The Northwest Multiple Listing Service reported last week that King County house prices are up 15 percent, and in Pierce County 16 percent, over the past year. To make money by doing nothing but sitting on or flipping a home feels good. But

a new housing bubble is dangerous for the economy.

If housing prices rise in line with actual economic conditions, such as large-scale job creation or income growth, it is a positive development. The problem is the irrational exuberance of a bubble. This is the familiar situation when buyers enter the market out of fear of being priced out. Speculators accelerate price spikes through flipping. Prices make sudden gains.

Though today’s prices have not reached their 2007 peaks, bubblelike behavior is occurring in a growing number of neighborhoods.

Housing penetrates too deeply into the economy for it to be a casino game. Trading stocks and commodities are rightly casino games. When people lose big, the damage is limited to participants. In contrast, when housing becomes a casino game, every homeowner in the affected region can lose big. The 2008 collapse revealed the economic agony when a bubble turns into a panic.

Raising interest rates is one way to prevent another housing bubble. The uptick in rates in recent weeks might already be having a cooling effect. Very low interest rates enable housing and other asset bubbles by encouraging people to enter the game and take greater risks.

Raising rates too high creates risk of an economic slowdown, but some risk is worth taking to avoid a bubble.

Interest rates have a major impact on monthly payments. A low rate can make a price affordable to a buyer or a speculator looking to hold and flip. Rising rates change the calculus. Current prices become unaffordable to buyers and therefore less attractive to speculators, who require a steady stream of buyers. As a result, higher rates can stabilize home prices. The drivers of a bubble decrease.

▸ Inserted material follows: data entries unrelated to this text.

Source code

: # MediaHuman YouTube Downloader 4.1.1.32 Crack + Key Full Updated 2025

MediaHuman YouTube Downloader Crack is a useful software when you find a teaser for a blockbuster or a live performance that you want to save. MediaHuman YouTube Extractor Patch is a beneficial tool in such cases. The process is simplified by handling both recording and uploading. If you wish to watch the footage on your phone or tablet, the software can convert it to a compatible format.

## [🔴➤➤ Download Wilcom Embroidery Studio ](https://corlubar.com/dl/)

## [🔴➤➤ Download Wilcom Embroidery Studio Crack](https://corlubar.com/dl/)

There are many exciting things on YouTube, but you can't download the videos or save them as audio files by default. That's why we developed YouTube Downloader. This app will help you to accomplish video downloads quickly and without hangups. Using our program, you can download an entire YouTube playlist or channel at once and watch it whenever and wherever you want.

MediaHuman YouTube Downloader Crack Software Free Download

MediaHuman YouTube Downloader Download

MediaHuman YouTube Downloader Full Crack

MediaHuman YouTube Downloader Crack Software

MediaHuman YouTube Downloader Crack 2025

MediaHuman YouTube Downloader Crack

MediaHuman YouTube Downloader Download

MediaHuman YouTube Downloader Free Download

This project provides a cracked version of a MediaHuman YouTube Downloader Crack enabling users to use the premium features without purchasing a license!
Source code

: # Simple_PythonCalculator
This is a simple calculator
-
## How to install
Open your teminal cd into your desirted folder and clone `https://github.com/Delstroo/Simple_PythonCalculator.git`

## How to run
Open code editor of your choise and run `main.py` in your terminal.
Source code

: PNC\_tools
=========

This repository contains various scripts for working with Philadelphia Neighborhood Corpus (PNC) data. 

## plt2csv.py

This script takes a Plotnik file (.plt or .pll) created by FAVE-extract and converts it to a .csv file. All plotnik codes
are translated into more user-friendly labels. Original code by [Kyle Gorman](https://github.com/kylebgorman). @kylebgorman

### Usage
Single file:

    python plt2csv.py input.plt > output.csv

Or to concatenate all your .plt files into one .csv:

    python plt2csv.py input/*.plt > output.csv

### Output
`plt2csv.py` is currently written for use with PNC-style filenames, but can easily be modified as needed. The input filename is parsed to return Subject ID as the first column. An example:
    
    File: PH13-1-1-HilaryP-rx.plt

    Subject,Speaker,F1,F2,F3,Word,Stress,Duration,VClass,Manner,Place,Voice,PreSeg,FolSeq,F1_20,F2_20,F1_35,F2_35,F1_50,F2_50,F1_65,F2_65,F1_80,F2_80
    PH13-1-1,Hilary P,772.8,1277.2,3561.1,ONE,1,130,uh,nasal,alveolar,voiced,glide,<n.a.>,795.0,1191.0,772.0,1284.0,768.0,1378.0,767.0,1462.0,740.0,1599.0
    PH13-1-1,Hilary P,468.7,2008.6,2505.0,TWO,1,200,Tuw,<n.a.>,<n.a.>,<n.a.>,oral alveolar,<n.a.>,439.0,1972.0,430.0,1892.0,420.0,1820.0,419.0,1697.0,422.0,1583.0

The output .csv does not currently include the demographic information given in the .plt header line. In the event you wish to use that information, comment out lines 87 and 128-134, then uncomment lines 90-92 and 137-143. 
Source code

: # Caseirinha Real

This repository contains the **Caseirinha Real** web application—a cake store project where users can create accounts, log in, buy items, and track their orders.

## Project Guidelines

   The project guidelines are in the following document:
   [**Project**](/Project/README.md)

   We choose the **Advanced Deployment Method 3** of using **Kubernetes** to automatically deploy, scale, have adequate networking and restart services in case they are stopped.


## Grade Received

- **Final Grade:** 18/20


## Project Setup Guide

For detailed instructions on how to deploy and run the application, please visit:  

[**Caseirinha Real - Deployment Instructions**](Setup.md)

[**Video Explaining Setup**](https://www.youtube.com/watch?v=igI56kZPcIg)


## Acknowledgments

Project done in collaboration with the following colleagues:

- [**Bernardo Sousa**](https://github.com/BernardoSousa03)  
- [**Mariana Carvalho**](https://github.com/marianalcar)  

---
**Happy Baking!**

Raising interest rates is politically unpopular. No one wants off the opiate. Homeowners and speculators seek profit. Government wants revenue from property taxes and housing-related economic activity. The banking system welcomes the fees, the interest payments and the liquidity.

Not surprisingly, abnormally low rates are now expected. Note the markets’ negative reaction to Fed Chairman Ben Bernanke’s hints of higher rates.

In the past, the Federal Reserve understood the importance of normal rate levels. Fed chairmen, like Paul Volcker in the 1980s, maintained rates that reduced the frequency and depth of speculative bubbles. The last two Fed chairmen, Bernanke and Alan Greenspan, reversed course. Low rates have fueled economic activity but also the bubbles that have repeatedly shocked the economy.

Bernanke’s term as Fed chairman is ending. The top two candidates to succeed him are Vice Chairman Janet Yellen and former White House economic adviser and Treasury Secretary Larry Summers.

Yellen has been instrumental in current market-friendly Fed policies. Summers has long-standing connections to the financial sector. It is not clear either would pursue tougher Fed policies to head off a housing bubble.

Real, sustainable reconomic growth depends on investments in technology, science, infrastructure, education and other areas that support national competitiveness and job creation.

A steady increase in the value of homes based on real growth is in everyone’s best interest. Another housing bubble is not.

James Windle is a former candidate for Congress. He owns a home at Snoqualmie Pass.